Kiti słyszała nie raz o drowiej klątwie, bezlitosnej klątwie z głębi piekieł co ponoć dopada tych, którzy atakowali sexowne, waleczne i złe drowy, w jakich Mroczne Siły miały upodobanie.
Ale myślała, że to tylko bajka jaką można straszyć dzieci
, tak jak bajka o Legionie, szlachcicu, który pewnego dnia trafił do więzienia i miał zostać stracony. Lecz kiedy oczekiwał na wyrok w swej celi, Czysty Chaos przyszedł do niego pod postacią kota o zielonych oczach i wyprowadził go z więzienia, a naznaczywszy szlachcica swą mocą posłał go w drogę przez szeroki świat. A szlachcic okazał się godzien zawierzonych nadziei i został niepokonanym Panem Mgieł i włada teraz Piątym Wymiarem. Czasami po nocach usłyszeć można wycie jedenastu piekielnych ogarów Pierworodnego Pana Mgieł. Kto w to uwierzy, kto, kto!? Kto wierzy w drowie klątwy!?

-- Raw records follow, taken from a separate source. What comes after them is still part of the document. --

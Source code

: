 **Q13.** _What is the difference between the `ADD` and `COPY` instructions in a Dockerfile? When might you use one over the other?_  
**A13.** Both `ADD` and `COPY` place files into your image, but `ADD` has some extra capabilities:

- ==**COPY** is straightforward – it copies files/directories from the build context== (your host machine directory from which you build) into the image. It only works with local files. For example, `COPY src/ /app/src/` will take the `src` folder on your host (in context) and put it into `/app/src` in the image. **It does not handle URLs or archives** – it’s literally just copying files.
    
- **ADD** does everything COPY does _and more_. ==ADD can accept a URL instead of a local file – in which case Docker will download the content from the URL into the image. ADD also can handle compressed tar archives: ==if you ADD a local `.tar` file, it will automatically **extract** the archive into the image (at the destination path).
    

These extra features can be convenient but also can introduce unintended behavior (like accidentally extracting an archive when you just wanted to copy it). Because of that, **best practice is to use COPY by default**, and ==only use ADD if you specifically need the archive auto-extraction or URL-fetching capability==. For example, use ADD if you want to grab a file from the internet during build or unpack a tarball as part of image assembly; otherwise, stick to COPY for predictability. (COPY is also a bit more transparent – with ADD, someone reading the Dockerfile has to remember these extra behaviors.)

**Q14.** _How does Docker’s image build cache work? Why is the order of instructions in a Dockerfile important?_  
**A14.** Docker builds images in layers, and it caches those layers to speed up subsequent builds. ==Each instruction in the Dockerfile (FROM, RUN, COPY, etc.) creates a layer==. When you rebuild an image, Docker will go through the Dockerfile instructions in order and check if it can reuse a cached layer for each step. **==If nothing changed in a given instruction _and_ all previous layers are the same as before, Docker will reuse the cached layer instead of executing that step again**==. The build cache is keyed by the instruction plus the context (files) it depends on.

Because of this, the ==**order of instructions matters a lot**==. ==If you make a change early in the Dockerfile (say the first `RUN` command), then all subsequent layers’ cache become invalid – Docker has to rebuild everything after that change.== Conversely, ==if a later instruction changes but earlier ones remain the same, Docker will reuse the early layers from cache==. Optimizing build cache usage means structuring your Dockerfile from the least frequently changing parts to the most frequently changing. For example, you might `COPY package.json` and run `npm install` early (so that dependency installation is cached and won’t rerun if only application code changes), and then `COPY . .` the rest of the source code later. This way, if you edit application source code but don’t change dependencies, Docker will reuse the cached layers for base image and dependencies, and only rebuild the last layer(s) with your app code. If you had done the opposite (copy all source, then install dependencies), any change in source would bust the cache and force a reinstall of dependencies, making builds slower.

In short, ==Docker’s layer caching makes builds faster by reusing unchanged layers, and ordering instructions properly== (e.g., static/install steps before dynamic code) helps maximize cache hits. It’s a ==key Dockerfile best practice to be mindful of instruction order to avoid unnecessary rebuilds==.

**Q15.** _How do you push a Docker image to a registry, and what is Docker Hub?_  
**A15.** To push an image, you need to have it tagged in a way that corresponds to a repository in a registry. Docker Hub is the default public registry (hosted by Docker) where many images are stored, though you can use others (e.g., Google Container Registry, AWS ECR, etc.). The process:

Klątwa okazała się jednak najprawdziwsza na świecie i Kiti idąc za przykładem Ulfgera w biegu zaczepiła nogą o podły kamyk czy korzonek.
- Zdrada!!! – jęknęła, padając.
Trzasnęła głową w drzewo, momentalnie wyrosła jej gigantyczna śliwa pośrodku czoła.
- Wiedziałam, wiedziałam, wiedziałam!!! – piszczała, masując czoło. – Ratuj się kto może!!! TO JEST SEXOWNY DROW!!!
– obejrzała się z rozpaczą na Diritha i wysuwając w jego kierunku dłonie i znak krzyża złożony z palców rzuciła się do dalszej ucieczki.